# Source records:

--*--

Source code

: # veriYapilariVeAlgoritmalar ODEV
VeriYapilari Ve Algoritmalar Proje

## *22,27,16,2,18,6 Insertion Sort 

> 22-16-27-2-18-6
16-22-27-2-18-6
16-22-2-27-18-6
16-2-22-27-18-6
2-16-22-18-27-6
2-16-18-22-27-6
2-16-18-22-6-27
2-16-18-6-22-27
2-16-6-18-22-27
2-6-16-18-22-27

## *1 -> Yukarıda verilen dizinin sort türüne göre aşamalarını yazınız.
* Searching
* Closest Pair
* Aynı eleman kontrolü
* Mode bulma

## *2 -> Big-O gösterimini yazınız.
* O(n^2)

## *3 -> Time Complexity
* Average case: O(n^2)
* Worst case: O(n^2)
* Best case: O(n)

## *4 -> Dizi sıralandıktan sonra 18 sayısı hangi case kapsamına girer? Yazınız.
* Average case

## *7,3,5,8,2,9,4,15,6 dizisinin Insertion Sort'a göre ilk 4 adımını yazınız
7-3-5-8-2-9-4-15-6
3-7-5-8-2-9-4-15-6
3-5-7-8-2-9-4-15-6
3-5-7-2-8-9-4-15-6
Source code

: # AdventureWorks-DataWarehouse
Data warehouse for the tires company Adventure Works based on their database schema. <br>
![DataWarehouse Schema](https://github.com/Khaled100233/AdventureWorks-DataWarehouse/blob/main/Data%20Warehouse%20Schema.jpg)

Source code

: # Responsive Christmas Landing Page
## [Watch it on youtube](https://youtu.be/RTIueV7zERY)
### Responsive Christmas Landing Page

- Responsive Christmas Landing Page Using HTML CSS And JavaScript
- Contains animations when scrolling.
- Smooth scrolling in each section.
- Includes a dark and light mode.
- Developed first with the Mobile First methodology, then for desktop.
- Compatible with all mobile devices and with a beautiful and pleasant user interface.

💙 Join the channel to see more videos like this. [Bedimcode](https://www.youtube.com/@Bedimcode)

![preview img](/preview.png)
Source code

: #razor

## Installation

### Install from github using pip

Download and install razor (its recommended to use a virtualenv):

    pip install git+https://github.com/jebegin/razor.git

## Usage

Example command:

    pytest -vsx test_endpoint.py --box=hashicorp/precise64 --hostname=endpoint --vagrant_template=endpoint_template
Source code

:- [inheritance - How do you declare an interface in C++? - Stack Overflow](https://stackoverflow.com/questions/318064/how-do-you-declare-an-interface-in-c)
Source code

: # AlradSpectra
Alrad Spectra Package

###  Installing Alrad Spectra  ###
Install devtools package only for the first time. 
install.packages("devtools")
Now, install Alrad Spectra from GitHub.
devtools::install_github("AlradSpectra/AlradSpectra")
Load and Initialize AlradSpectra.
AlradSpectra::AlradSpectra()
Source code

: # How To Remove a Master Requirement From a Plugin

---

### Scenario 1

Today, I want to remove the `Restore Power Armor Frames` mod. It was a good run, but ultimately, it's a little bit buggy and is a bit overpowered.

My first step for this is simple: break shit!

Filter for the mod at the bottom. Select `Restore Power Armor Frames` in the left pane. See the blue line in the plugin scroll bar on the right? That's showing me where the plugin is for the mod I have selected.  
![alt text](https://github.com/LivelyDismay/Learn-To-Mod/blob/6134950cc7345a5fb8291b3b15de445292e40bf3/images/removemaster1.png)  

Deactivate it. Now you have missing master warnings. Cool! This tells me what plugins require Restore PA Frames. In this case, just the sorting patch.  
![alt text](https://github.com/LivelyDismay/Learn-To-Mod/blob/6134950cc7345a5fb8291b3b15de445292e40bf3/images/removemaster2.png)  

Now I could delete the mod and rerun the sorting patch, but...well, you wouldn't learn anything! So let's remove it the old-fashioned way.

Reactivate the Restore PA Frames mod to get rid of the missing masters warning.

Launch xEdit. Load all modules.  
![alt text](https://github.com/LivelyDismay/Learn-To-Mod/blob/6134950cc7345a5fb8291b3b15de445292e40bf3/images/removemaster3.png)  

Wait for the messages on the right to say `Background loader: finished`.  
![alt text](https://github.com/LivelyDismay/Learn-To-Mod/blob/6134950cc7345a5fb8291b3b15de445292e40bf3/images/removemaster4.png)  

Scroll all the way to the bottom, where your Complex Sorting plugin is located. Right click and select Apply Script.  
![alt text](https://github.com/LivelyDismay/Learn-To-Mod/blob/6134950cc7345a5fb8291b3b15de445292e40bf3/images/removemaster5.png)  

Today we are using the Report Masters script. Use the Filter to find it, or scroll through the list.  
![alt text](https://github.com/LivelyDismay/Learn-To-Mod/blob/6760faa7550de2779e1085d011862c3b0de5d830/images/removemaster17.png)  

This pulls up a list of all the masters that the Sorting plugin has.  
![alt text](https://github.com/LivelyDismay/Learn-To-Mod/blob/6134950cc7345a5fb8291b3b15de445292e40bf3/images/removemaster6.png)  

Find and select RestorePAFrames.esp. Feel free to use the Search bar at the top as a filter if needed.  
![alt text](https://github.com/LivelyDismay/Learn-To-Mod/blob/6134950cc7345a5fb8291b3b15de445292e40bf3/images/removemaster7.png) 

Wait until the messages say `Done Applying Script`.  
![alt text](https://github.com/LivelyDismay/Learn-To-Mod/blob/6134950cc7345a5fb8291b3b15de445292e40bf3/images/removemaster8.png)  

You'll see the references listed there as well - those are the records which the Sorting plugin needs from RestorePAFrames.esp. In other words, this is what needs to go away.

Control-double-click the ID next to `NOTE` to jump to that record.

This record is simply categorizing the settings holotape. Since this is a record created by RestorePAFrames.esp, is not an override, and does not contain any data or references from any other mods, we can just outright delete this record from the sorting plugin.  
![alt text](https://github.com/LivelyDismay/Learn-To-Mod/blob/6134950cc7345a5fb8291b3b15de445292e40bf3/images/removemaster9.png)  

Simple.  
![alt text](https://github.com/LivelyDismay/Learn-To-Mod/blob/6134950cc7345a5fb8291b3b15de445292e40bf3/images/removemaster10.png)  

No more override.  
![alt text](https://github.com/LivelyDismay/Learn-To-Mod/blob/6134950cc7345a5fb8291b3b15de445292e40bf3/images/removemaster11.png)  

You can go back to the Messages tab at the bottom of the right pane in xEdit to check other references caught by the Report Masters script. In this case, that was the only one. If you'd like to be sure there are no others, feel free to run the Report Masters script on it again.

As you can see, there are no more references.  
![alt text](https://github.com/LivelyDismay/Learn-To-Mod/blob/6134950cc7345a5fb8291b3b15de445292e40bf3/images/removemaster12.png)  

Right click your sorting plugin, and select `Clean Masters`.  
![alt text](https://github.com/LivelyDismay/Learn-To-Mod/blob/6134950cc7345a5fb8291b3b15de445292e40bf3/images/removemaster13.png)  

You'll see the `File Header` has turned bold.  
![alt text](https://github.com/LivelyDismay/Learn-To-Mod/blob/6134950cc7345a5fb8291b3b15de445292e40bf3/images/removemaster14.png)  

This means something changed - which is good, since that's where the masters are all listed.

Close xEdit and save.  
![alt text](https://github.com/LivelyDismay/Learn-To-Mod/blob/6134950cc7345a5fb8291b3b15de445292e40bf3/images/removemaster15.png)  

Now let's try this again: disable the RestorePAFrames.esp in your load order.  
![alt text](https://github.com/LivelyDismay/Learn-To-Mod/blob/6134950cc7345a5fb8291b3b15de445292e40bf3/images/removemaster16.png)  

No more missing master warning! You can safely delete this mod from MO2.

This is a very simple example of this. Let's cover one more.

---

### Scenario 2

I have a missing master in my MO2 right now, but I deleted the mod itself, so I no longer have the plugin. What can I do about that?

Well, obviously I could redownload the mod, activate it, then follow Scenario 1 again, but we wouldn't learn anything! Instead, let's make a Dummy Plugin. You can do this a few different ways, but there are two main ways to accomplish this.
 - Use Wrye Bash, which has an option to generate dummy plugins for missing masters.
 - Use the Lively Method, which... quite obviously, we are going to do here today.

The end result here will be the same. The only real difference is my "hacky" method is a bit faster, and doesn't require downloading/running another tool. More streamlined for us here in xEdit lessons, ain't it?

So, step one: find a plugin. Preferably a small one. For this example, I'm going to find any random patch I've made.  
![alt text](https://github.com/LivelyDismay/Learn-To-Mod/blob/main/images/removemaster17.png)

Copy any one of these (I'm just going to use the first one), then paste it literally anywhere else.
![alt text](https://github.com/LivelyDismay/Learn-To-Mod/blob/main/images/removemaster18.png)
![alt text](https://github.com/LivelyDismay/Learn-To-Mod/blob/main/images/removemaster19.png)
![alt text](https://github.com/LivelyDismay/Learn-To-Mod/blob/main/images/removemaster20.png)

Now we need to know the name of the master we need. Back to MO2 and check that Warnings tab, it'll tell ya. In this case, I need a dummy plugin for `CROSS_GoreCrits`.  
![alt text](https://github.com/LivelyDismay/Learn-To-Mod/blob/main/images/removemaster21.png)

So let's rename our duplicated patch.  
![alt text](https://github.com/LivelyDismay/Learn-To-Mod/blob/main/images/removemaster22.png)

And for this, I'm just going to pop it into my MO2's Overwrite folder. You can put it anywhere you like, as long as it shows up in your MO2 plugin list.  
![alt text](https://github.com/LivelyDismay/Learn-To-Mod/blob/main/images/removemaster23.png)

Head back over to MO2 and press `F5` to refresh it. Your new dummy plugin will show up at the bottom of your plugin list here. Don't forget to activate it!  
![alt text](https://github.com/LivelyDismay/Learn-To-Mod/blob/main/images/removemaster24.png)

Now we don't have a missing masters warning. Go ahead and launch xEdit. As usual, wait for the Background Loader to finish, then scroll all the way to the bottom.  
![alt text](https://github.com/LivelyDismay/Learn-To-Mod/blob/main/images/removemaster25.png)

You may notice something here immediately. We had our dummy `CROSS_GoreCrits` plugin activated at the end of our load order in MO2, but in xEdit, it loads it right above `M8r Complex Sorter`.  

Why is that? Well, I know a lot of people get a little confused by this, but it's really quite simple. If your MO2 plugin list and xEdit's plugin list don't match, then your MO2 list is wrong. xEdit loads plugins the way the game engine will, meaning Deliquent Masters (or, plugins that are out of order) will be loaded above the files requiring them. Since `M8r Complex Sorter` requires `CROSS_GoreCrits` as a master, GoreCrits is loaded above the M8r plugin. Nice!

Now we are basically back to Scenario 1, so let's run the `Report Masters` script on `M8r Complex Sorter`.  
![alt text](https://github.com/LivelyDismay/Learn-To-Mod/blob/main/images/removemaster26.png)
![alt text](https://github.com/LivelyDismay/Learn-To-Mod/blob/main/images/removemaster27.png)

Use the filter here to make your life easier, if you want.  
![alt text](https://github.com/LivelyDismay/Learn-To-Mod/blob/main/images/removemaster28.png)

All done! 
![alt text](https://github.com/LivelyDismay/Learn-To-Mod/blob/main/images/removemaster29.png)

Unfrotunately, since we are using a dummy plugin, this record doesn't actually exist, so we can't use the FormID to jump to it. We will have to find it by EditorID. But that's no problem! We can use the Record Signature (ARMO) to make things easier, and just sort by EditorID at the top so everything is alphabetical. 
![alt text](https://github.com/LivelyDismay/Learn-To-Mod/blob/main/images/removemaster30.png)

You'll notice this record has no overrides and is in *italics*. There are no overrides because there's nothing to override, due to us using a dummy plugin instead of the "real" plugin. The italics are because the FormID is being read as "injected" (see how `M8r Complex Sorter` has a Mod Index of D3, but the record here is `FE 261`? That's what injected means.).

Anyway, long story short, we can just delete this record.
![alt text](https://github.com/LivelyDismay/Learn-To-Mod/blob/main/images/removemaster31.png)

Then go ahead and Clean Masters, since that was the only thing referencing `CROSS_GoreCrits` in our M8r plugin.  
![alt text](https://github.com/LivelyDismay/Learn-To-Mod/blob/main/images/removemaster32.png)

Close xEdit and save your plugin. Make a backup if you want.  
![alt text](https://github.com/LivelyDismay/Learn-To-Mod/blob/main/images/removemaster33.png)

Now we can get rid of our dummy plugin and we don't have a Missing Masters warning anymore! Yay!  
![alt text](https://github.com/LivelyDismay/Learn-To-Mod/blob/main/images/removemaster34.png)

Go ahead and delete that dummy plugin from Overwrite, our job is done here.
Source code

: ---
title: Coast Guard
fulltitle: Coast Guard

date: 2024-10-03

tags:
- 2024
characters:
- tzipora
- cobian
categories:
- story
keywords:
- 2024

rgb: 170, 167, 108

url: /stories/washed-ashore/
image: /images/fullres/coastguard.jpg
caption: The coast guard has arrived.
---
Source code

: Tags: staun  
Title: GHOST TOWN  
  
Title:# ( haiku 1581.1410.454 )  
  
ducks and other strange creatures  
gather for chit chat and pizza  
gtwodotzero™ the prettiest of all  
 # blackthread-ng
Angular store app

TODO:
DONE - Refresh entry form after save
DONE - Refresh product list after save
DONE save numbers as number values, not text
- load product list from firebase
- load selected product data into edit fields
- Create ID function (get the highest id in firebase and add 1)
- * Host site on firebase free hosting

--*--

# The problem:
Only one thing belongs in the reply: the exact lines of the listing above, from the one with "Now we can get" through its last line.

# Response to the task:
Now we can get rid of our dummy plugin and we don't have a Missing Masters warning anymore! Yay!  
![alt text](https://github.com/LivelyDismay/Learn-To-Mod/blob/main/images/removemaster34.png)

Go ahead and delete that dummy plugin from Overwrite, our job is done here.
Source code

: ---
title: Coast Guard
fulltitle: Coast Guard

date: 2024-10-03

tags:
- 2024
characters:
- tzipora
- cobian
categories:
- story
keywords:
- 2024

rgb: 170, 167, 108

url: /stories/washed-ashore/
image: /images/fullres/coastguard.jpg
caption: The coast guard has arrived.
---
Source code

: Tags: staun  
Title: GHOST TOWN  
  
Title:# ( haiku 1581.1410.454 )  
  
ducks and other strange creatures  
gather for chit chat and pizza  
gtwodotzero™ the prettiest of all  
 # blackthread-ng
Angular store app

TODO:
DONE - Refresh entry form after save
DONE - Refresh product list after save
DONE save numbers as number values, not text
- load product list from firebase
- load selected product data into edit fields
- Create ID function (get the highest id in firebase and add 1)
- * Host site on firebase free hosting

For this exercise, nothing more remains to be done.